[What to do]
Lines in the listing below may contain the string "WorldGross". Say how many do, giving only the number.
Top of Task input
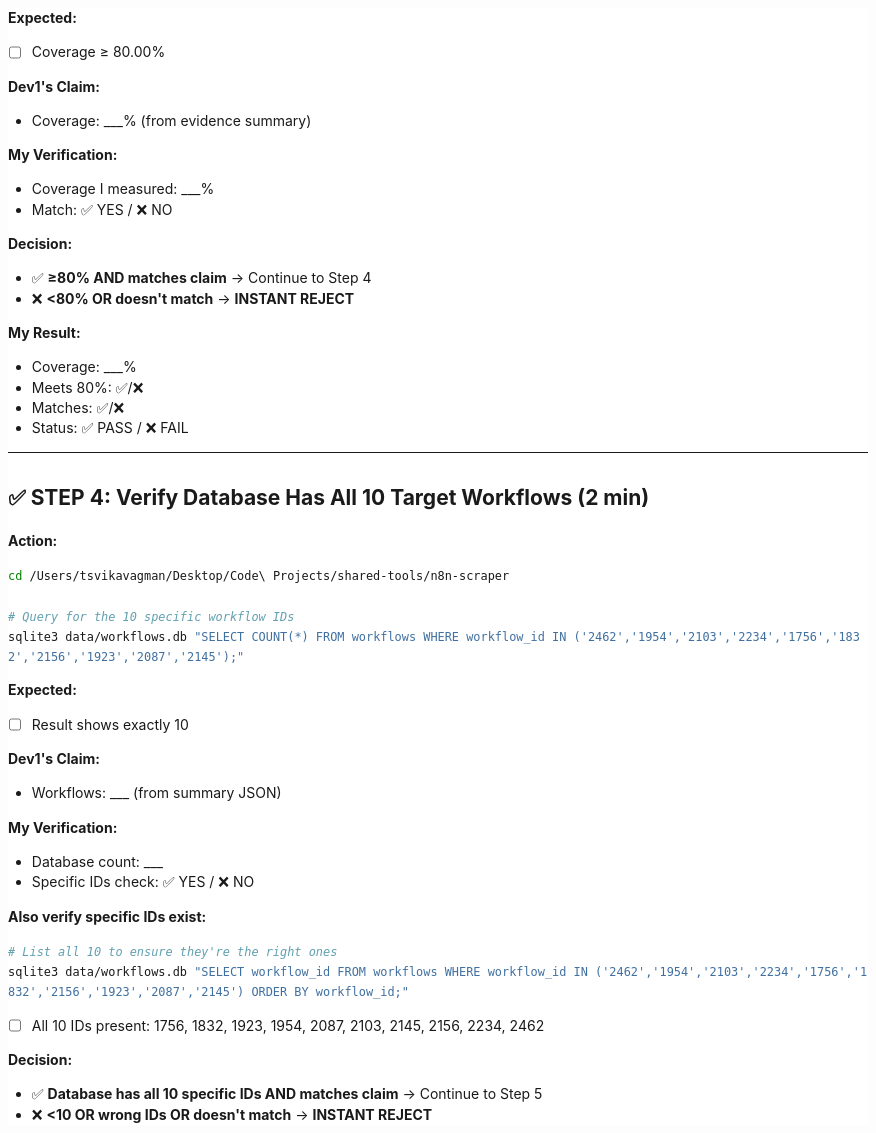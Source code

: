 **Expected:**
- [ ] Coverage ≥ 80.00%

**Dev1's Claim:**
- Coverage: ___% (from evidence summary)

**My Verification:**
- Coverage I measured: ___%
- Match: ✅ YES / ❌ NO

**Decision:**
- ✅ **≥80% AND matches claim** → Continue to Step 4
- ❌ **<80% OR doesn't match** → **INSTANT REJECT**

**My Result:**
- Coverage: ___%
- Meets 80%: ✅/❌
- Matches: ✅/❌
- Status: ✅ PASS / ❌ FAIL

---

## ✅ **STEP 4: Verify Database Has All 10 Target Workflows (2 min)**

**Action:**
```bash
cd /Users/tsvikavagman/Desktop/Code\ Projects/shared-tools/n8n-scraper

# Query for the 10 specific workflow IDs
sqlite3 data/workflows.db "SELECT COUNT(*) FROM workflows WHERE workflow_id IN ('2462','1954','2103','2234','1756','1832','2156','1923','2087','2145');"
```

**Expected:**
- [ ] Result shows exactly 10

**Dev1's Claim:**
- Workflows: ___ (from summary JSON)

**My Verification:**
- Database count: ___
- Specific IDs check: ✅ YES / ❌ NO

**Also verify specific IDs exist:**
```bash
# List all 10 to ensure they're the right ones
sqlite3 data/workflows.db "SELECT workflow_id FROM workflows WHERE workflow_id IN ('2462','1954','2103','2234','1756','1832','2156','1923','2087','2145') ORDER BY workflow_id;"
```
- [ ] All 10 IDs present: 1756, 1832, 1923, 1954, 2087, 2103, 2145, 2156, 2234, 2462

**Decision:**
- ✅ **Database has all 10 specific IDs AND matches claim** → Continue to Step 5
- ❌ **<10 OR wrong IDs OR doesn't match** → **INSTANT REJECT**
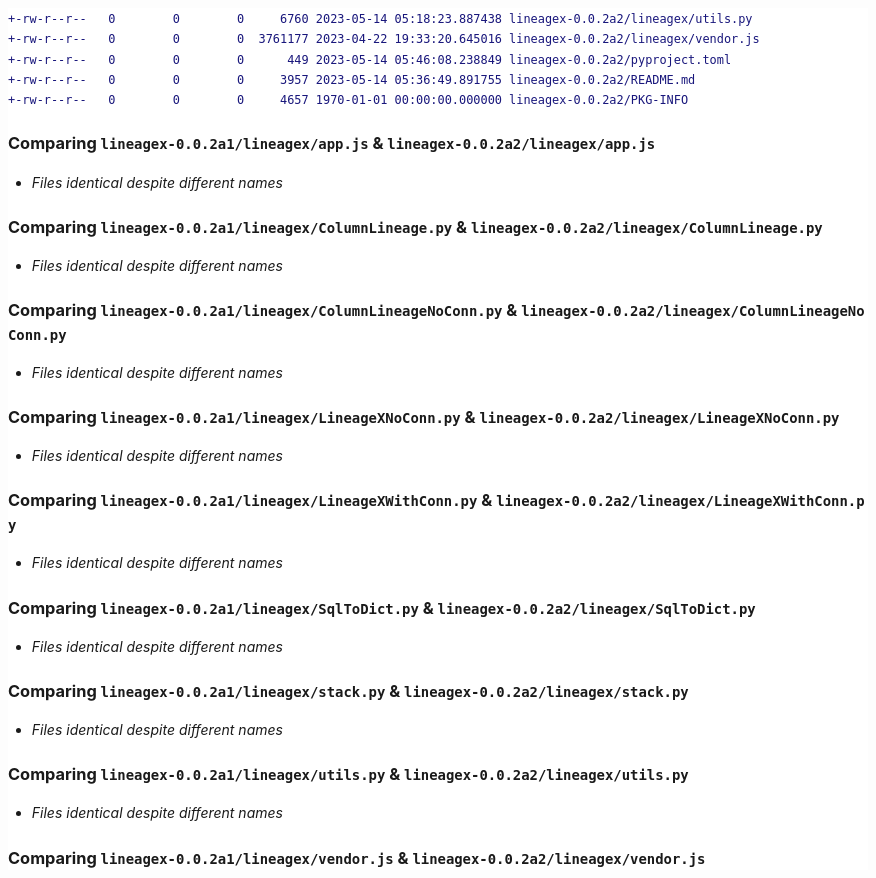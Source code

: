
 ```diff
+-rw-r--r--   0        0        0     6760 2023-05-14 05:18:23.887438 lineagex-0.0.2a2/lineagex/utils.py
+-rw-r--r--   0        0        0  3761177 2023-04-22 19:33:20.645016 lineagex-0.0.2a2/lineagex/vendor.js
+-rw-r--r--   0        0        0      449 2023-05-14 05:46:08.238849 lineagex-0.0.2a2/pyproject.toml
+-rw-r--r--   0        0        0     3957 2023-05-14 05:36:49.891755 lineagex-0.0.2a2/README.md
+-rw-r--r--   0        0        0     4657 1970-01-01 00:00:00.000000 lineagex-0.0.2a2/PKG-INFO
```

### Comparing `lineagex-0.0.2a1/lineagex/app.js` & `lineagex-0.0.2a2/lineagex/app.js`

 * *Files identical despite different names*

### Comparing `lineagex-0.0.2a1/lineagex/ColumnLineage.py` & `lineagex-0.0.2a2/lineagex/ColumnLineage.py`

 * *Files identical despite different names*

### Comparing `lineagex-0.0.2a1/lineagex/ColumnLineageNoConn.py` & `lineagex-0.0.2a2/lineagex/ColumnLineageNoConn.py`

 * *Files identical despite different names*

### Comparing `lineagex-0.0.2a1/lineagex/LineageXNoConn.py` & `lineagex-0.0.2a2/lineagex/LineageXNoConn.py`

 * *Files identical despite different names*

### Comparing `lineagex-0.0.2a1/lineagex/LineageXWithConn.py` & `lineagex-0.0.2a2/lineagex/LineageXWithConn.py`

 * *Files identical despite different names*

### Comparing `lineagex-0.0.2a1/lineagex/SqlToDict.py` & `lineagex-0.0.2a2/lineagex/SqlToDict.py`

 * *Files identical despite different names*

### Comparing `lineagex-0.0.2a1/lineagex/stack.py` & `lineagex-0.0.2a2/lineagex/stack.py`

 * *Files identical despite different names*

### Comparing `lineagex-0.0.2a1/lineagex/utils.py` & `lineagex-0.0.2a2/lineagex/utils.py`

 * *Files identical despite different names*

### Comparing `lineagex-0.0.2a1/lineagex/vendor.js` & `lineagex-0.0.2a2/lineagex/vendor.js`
Bottom of Task input
Top of Task input
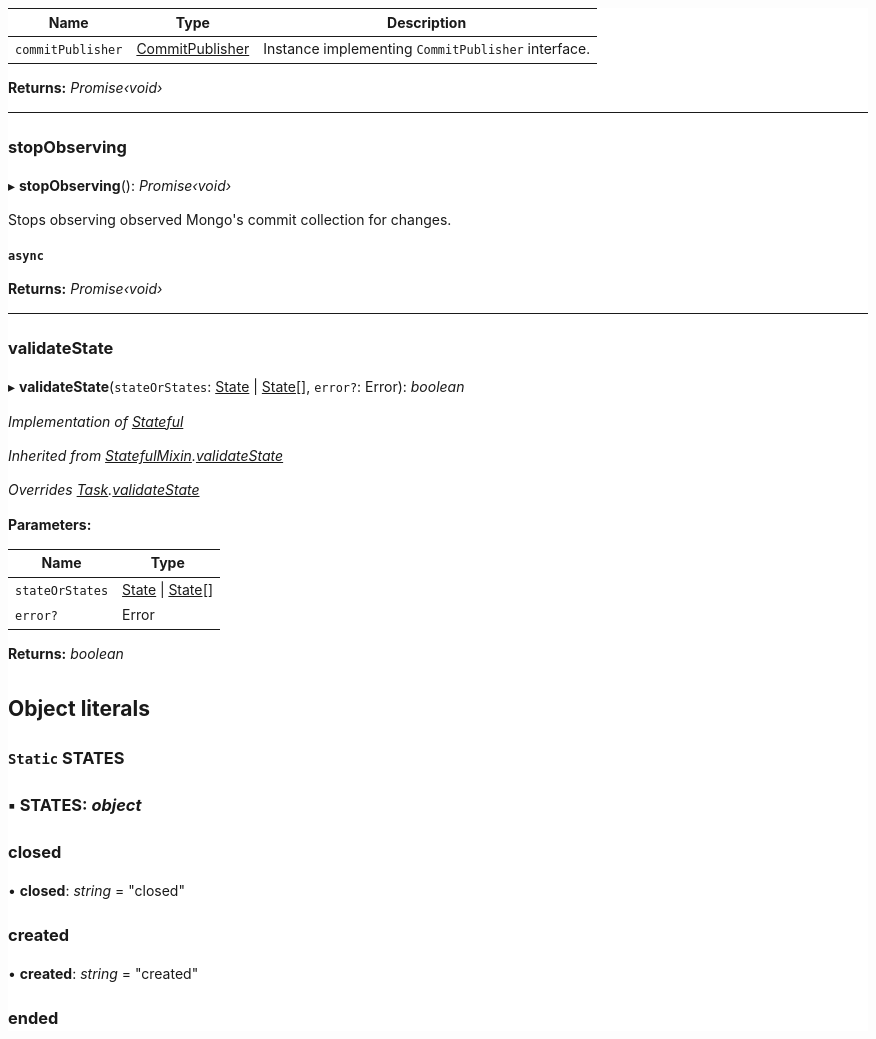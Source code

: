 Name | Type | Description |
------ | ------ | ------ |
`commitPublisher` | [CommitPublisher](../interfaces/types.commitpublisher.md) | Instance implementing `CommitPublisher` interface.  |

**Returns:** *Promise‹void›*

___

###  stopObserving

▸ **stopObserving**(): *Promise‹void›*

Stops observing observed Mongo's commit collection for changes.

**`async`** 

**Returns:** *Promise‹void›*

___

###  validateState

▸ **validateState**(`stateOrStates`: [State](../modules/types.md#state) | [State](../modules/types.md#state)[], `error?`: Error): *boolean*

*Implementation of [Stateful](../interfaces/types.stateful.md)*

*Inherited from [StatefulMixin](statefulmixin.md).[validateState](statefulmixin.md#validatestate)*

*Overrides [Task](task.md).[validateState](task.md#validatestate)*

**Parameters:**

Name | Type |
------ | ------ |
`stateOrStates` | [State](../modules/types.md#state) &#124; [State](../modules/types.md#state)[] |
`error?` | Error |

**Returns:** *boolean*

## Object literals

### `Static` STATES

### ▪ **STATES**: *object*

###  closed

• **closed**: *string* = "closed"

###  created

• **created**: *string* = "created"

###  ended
Bottom of Task input
Top of Task input
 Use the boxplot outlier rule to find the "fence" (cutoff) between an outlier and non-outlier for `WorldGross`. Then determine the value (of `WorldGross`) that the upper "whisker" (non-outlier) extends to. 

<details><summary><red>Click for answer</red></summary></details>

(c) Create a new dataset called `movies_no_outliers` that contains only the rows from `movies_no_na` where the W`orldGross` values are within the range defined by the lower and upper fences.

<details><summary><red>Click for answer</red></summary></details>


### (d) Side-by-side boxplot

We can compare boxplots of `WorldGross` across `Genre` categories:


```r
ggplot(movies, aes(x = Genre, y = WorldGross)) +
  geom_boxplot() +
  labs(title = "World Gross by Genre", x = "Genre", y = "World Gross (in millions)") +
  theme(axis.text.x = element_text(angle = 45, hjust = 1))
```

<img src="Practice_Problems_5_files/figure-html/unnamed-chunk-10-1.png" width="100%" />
Bottom of Task input
[Exercise output]
3